◆ Stored data
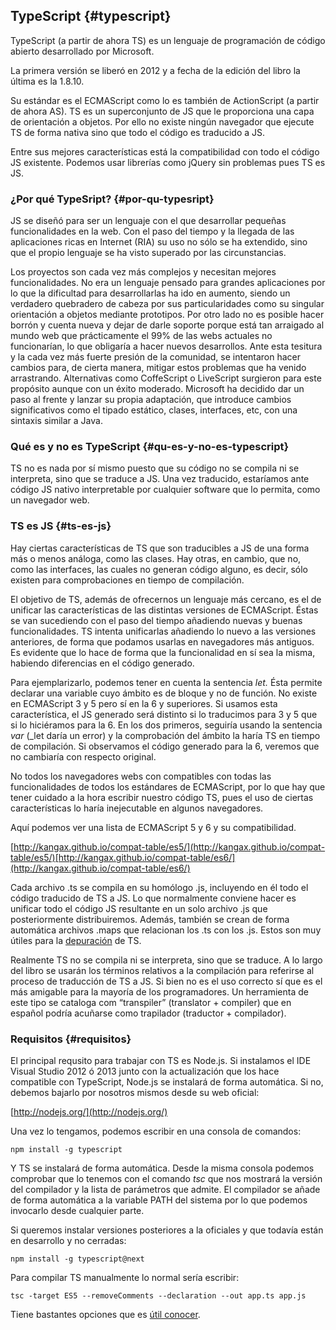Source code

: ## TypeScript {#typescript}

TypeScript (a partir de ahora TS) es un lenguaje de programación de código abierto desarrollado por Microsoft.

La primera versión se liberó en 2012 y a fecha de la edición del libro la última es la 1.8.10.

Su estándar es el ECMAScript como lo es también de ActionScript (a partir de ahora AS). TS es un superconjunto de JS que le proporciona una capa de orientación a objetos. Por ello no existe ningún navegador que ejecute TS de forma nativa sino que todo el código es traducido a JS.

Entre sus mejores características está la compatibilidad con todo el código JS existente. Podemos usar librerías como jQuery sin problemas pues TS es JS.

### ¿Por qué TypeSript? {#por-qu-typesript}

JS se diseñó para ser un lenguaje con el que desarrollar pequeñas funcionalidades en la web. Con el paso del tiempo y la llegada de las aplicaciones ricas en Internet (RIA) su uso no sólo se ha extendido, sino que el propio lenguaje se ha visto superado por las circunstancias.

Los proyectos son cada vez más complejos y necesitan mejores funcionalidades. No era un lenguaje pensado para grandes aplicaciones por lo que la dificultad para desarrollarlas ha ido en aumento, siendo un verdadero quebradero de cabeza por sus particularidades como su singular orientación a objetos mediante prototipos. Por otro lado no es posible hacer borrón y cuenta nueva y dejar de darle soporte porque está tan arraigado al mundo web que prácticamente el 99% de las webs actuales no funcionarían, lo que obligaría a hacer nuevos desarrollos. Ante esta tesitura y la cada vez más fuerte presión de la comunidad, se intentaron hacer cambios para, de cierta manera, mitigar estos problemas que ha venido arrastrando. Alternativas como CoffeScript o LiveScript surgieron para este propósito aunque con un éxito moderado. Microsoft ha decidido dar un paso al frente y lanzar su propia adaptación, que introduce cambios significativos como el tipado estático, clases, interfaces, etc, con una sintaxis similar a Java.

### Qué es y no es TypeScript {#qu-es-y-no-es-typescript}

TS no es nada por sí mismo puesto que su código no se compila ni se interpreta, sino que se traduce a JS. Una vez traducido, estaríamos ante código JS nativo interpretable por cualquier software que lo permita, como un navegador web.

### TS es JS {#ts-es-js}

Hay ciertas características de TS que son traducibles a JS de una forma más o menos análoga, como las clases. Hay otras, en cambio, que no, como las interfaces, las cuales no generan código alguno, es decir, sólo existen para comprobaciones en tiempo de compilación.

El objetivo de TS, además de ofrecernos un lenguaje más cercano, es el de unificar las características de las distintas versiones de ECMAScript. Éstas se van sucediendo con el paso del tiempo añadiendo nuevas y buenas funcionalidades. TS intenta unificarlas añadiendo lo nuevo a las versiones anteriores, de forma que podamos usarlas en navegadores más antiguos. Es evidente que lo hace de forma que la funcionalidad en sí sea la misma, habiendo diferencias en el código generado.

Para ejemplarizarlo, podemos tener en cuenta la sentencia _let._ Ésta permite declarar una variable cuyo ámbito es de bloque y no de función. No existe en ECMAScript 3 y 5 pero sí en la 6 y superiores. Si usamos esta característica, el JS generado será distinto si lo traducimos para 3 y 5 que si lo hiciéramos para la 6. En los dos primeros, seguiría usando la sentencia *var* (_let daría un error) y la comprobación del ámbito la haría TS en tiempo de compilación. Si observamos el código generado para la 6, veremos que no cambiaría con respecto original.

No todos los navegadores webs con compatibles con todas las funcionalidades de todos los estándares de ECMAScript, por lo que hay que tener cuidado a la hora escribir nuestro código TS, pues el uso de ciertas características lo haría inejecutable en algunos navegadores.

Aquí podemos ver una lista de ECMAScript 5 y 6 y su compatibilidad.

[http://kangax.github.io/compat-table/es5/](http://kangax.github.io/compat-table/es5/)[http://kangax.github.io/compat-table/es6/](http://kangax.github.io/compat-table/es6/)

Cada archivo .ts se compila en su homólogo .js, incluyendo en él todo el código traducido de TS a JS. Lo que normalmente conviene hacer es unificar todo el código JS resultante en un solo archivo .js que posteriormente distribuiremos. Además, también se crean de forma automática archivos .maps que relacionan los .ts con los .js. Estos son muy útiles para la [depuración](../depuracion/depurando_ts.md) de TS.

Realmente TS no se compila ni se interpreta, sino que se traduce. A lo largo del libro se usarán los términos relativos a la compilación para referirse al proceso de traducción de TS a JS. Si bien no es el uso correcto sí que es el más amigable para la mayoría de los programadores. Un herramienta de este tipo se cataloga com “transpiler” (translator + compiler) que en español podría acuñarse como trapilador (traductor + compilador).

### Requisitos {#requisitos}

El principal requsito para trabajar con TS es Node.js. Si instalamos el IDE Visual Studio 2012 ó 2013 junto con la actualización que los hace compatible con TypeScript, Node.js se instalará de forma automática. Si no, debemos bajarlo por nosotros mismos desde su web oficial:

[http://nodejs.org/](http://nodejs.org/)

Una vez lo tengamos, podemos escribir en una consola de comandos:

```
npm install -g typescript
```

Y TS se instalará de forma automática. Desde la misma consola podemos comprobar que lo tenemos con el comando _tsc_ que nos mostrará la versión del compilador y la lista de parámetros que admite. El compilador se añade de forma automática a la variable PATH del sistema por lo que podemos invocarlo desde cualquier parte.

Si queremos instalar versiones posteriores a la oficiales y que todavía están en desarrollo y no cerradas:

```
npm install -g typescript@next
```

Para compilar TS manualmente lo normal sería escribir:

```
tsc -target ES5 --removeComments --declaration --out app.ts app.js
```

Tiene bastantes opciones que es [útil conocer](../anexo_iv_tsconfigjson.md).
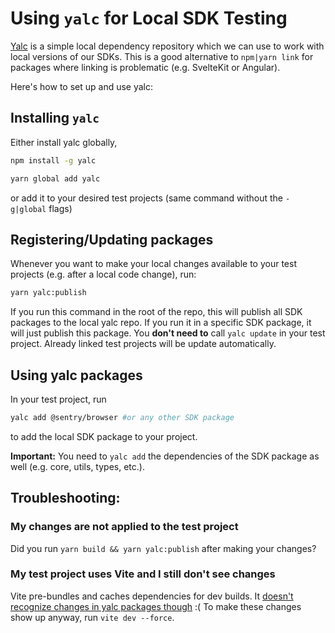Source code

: # Using `yalc` for Local SDK Testing

[Yalc](https://github.com/wclr/yalc) is a simple local dependency repository which we can use to work with local versions of our SDKs.
This is a good alternative to `npm|yarn link` for packages where linking is problematic (e.g. SvelteKit or Angular).

Here's how to set up and use yalc:

## Installing `yalc`

Either install yalc globally,

```sh
npm install -g yalc

yarn global add yalc
```

or add it to your desired test projects (same command without the `-g|global` flags)

## Registering/Updating packages

Whenever you want to make your local changes available to your test projects (e.g. after a local code change), run:

```sh
yarn yalc:publish
```

If you run this command in the root of the repo, this will publish all SDK packages to the local yalc repo. If you run it in a specific SDK package, it will just publish this package. You **don't need to** call `yalc update` in your test project. Already linked test projects will be update automatically.

## Using yalc packages

In your test project, run

```sh
yalc add @sentry/browser #or any other SDK package
```

to add the local SDK package to your project.

**Important:** You need to `yalc add` the dependencies of the SDK package as well (e.g. core, utils, types, etc.).

## Troubleshooting:

### My changes are not applied to the test project

Did you run `yarn build && yarn yalc:publish` after making your changes?

### My test project uses Vite and I still don't see changes

Vite pre-bundles and caches dependencies for dev builds. It [doesn't recognize changes in yalc packages though](https://github.com/wclr/yalc/issues/189) :( To make these changes show up anyway, run `vite dev --force`.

◆ Work task
Repeat, with no pictures, each line from the beginning of the data through the line containing "### TS es JS", inclusive.

◆ The completed task
Source code

: ## TypeScript {#typescript}

TypeScript (a partir de ahora TS) es un lenguaje de programación de código abierto desarrollado por Microsoft.

La primera versión se liberó en 2012 y a fecha de la edición del libro la última es la 1.8.10.

Su estándar es el ECMAScript como lo es también de ActionScript (a partir de ahora AS). TS es un superconjunto de JS que le proporciona una capa de orientación a objetos. Por ello no existe ningún navegador que ejecute TS de forma nativa sino que todo el código es traducido a JS.

Entre sus mejores características está la compatibilidad con todo el código JS existente. Podemos usar librerías como jQuery sin problemas pues TS es JS.

### ¿Por qué TypeSript? {#por-qu-typesript}

JS se diseñó para ser un lenguaje con el que desarrollar pequeñas funcionalidades en la web. Con el paso del tiempo y la llegada de las aplicaciones ricas en Internet (RIA) su uso no sólo se ha extendido, sino que el propio lenguaje se ha visto superado por las circunstancias.

Los proyectos son cada vez más complejos y necesitan mejores funcionalidades. No era un lenguaje pensado para grandes aplicaciones por lo que la dificultad para desarrollarlas ha ido en aumento, siendo un verdadero quebradero de cabeza por sus particularidades como su singular orientación a objetos mediante prototipos. Por otro lado no es posible hacer borrón y cuenta nueva y dejar de darle soporte porque está tan arraigado al mundo web que prácticamente el 99% de las webs actuales no funcionarían, lo que obligaría a hacer nuevos desarrollos. Ante esta tesitura y la cada vez más fuerte presión de la comunidad, se intentaron hacer cambios para, de cierta manera, mitigar estos problemas que ha venido arrastrando. Alternativas como CoffeScript o LiveScript surgieron para este propósito aunque con un éxito moderado. Microsoft ha decidido dar un paso al frente y lanzar su propia adaptación, que introduce cambios significativos como el tipado estático, clases, interfaces, etc, con una sintaxis similar a Java.

### Qué es y no es TypeScript {#qu-es-y-no-es-typescript}

TS no es nada por sí mismo puesto que su código no se compila ni se interpreta, sino que se traduce a JS. Una vez traducido, estaríamos ante código JS nativo interpretable por cualquier software que lo permita, como un navegador web.

### TS es JS {#ts-es-js}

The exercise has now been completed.